Syrian Muslims find Jesus after ISIS brutality: ‘Christianity was the religion I was searching for’ By Leah MarieAnn Klett for Christian Post
Syrian Christians have shared how they converted from Islam to Christianity after witnessing the brutality of Islamic extremist groups like ISIS, who carried out barbaric acts in the name of Allah.
Members of the recently-established Church of the Brethren in Kobani — the first local Christian place of worship for decades — shared with NBC News how Christianity appealed to them after living under Sharia law.
Farhad Jasim, 23, who works as a mechanic, converted to Christianity late last year. He told NBC he was jailed by ISIS for six months in early 2016 after the militants discovered he didn’t know the basics of Islam. During his time in captivity, he was tortured and forced to read the Quran.

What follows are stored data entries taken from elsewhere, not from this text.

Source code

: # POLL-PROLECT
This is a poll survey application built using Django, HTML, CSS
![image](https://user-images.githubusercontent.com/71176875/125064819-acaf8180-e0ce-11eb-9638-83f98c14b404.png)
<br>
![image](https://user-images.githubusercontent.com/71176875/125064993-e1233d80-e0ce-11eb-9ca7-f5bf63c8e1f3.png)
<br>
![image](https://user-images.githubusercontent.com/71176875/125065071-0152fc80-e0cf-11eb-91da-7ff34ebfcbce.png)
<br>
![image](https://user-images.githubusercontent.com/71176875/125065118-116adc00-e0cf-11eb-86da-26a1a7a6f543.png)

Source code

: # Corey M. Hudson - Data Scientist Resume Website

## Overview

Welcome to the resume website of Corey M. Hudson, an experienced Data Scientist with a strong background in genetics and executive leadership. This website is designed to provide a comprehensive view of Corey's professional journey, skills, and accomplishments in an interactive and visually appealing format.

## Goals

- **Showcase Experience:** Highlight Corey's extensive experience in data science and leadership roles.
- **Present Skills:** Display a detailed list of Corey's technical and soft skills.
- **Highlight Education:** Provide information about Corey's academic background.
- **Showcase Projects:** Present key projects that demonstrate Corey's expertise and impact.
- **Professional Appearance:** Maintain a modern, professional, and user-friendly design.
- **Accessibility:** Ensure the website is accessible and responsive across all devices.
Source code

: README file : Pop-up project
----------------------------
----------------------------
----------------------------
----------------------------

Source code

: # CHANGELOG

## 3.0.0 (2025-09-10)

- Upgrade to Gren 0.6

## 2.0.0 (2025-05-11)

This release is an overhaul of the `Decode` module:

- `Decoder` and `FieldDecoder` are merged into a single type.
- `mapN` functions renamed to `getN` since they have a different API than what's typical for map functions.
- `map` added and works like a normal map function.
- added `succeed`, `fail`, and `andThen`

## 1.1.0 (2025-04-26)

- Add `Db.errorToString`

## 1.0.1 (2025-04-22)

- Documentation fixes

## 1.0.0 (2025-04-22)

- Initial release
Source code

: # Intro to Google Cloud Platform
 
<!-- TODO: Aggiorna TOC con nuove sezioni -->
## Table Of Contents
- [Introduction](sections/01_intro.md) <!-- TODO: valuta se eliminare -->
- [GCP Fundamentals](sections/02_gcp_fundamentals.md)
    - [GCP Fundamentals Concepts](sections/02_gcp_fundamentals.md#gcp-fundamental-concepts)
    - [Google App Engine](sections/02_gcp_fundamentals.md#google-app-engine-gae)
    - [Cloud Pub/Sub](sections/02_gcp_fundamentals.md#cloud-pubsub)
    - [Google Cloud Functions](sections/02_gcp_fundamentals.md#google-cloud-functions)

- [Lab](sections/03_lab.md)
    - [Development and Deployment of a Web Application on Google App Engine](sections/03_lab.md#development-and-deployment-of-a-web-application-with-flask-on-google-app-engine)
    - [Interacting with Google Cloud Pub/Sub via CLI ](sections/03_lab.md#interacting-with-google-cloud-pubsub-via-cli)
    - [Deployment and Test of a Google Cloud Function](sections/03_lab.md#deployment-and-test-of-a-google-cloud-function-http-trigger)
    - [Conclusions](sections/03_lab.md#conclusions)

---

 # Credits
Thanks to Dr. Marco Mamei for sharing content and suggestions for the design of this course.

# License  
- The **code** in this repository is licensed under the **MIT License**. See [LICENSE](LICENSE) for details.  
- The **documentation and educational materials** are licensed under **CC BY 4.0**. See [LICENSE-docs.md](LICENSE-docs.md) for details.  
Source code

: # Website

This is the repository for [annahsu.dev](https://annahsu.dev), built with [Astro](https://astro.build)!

“After I witnessed their brutality with my own eyes, I started to be skeptical about my belief,” Jasim said.
After hearing about the Church of the Brethren, which opened in September and is part of a denomination that dates back to 18th-century Germany, Jasim decided to visit: “It didn’t take me long to discover that Christianity was the religion I was searching for,” he said.
Jasim told the outlet his family has rejected him because of his newfound faith and expressed hope that one day, his loved ones will not only forgive him but embrace Christianity, too.
“If ISIS represents Islam, I don’t want to be a Muslim anymore,” he said. “Their God is not my God.”
Firas, a 47-year-old farmer, told NBC he converted to Christianity after living under ISIS for two years. He recalled how militants would terrorize anyone who didn’t adhere to their particular brand of Islam.
“I saw men and young teenagers being whipped on the streets because they were caught smoking. I saw dead bodies of young men being thrown from high buildings for being gay,” Firas said. “This was their Islam.”
“If heaven is made for ISIS and their belief, I would choose hell for myself instead of being again with them in the same place, even if it’s paradise,” he added.
While ISIS was driven out of the city, located along the Syrian-Turkish border, over four years ago, converting to Christianity remains taboo — and even dangerous — in the Muslim-majority region. Persecution watchdog Open Doors notes that even in more secure parts of Syria, Christians who have converted from Islam face pressure and discrimination from their communities. Kobani is home to about 300 Christians, according to estimates.